Extracted records:
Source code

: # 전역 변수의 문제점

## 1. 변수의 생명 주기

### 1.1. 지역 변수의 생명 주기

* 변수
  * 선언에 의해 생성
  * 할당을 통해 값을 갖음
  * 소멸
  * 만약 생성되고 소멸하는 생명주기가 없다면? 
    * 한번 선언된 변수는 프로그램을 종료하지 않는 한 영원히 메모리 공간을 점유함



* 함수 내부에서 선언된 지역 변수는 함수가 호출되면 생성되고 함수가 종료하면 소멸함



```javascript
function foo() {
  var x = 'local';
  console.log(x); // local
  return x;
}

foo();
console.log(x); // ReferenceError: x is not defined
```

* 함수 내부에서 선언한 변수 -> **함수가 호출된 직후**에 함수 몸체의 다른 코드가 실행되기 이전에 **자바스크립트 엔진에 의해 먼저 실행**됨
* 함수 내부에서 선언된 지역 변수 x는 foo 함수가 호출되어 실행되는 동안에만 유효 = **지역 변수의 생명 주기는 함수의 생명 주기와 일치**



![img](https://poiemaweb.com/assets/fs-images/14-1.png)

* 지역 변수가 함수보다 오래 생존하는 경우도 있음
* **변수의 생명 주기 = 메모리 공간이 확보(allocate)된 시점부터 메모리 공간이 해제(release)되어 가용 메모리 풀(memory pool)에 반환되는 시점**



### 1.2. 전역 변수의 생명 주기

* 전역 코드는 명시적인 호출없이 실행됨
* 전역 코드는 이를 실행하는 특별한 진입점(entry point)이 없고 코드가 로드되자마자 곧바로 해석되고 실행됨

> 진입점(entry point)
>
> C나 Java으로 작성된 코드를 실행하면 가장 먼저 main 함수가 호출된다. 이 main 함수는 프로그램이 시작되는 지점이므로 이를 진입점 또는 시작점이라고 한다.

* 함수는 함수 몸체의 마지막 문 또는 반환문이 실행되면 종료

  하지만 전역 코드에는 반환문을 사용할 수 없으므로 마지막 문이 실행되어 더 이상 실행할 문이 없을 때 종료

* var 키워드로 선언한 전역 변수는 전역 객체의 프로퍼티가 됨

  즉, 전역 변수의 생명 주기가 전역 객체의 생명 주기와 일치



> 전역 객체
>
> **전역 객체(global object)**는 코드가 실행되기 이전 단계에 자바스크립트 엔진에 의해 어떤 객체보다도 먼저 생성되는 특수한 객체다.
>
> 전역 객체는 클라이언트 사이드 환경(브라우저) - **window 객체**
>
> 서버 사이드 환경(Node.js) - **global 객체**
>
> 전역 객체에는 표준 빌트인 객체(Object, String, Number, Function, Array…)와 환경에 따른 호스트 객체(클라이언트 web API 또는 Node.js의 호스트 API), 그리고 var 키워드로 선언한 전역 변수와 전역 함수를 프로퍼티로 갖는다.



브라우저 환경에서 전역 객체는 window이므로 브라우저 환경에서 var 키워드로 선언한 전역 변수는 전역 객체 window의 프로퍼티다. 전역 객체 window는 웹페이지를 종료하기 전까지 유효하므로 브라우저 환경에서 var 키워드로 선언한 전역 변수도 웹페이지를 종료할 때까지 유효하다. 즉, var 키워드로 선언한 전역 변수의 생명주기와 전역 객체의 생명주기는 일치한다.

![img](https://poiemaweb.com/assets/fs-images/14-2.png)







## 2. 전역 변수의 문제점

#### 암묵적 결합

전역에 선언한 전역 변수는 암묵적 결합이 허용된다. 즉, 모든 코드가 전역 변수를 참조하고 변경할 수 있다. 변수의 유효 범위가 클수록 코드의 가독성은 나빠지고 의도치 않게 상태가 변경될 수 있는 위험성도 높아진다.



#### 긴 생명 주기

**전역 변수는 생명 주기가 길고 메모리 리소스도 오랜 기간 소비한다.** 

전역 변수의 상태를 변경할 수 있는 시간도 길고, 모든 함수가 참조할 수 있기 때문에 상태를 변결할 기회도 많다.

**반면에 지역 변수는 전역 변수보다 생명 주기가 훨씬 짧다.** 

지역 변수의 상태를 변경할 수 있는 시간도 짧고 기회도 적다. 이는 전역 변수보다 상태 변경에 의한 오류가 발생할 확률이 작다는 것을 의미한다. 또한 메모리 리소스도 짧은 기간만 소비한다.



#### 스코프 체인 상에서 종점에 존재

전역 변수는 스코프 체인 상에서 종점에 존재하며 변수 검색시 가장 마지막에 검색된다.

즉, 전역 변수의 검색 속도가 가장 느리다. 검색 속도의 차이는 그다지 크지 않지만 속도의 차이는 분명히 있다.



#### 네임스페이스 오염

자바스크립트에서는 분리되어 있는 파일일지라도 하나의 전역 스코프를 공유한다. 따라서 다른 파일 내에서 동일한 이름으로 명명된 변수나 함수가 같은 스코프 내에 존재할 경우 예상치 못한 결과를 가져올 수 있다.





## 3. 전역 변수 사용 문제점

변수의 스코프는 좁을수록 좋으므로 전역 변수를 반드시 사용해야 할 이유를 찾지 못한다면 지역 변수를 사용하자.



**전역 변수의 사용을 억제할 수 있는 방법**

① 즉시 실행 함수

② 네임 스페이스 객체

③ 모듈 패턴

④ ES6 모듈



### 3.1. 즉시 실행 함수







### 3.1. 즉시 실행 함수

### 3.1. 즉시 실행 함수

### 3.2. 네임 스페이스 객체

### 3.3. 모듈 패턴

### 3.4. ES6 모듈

■ Task to complete ■
Please show each line in the records above that contains "entry".

■ Result for this exercise ■
* 전역 코드는 이를 실행하는 특별한 진입점(entry point)이 없고 코드가 로드되자마자 곧바로 해석되고 실행됨
> 진입점(entry point)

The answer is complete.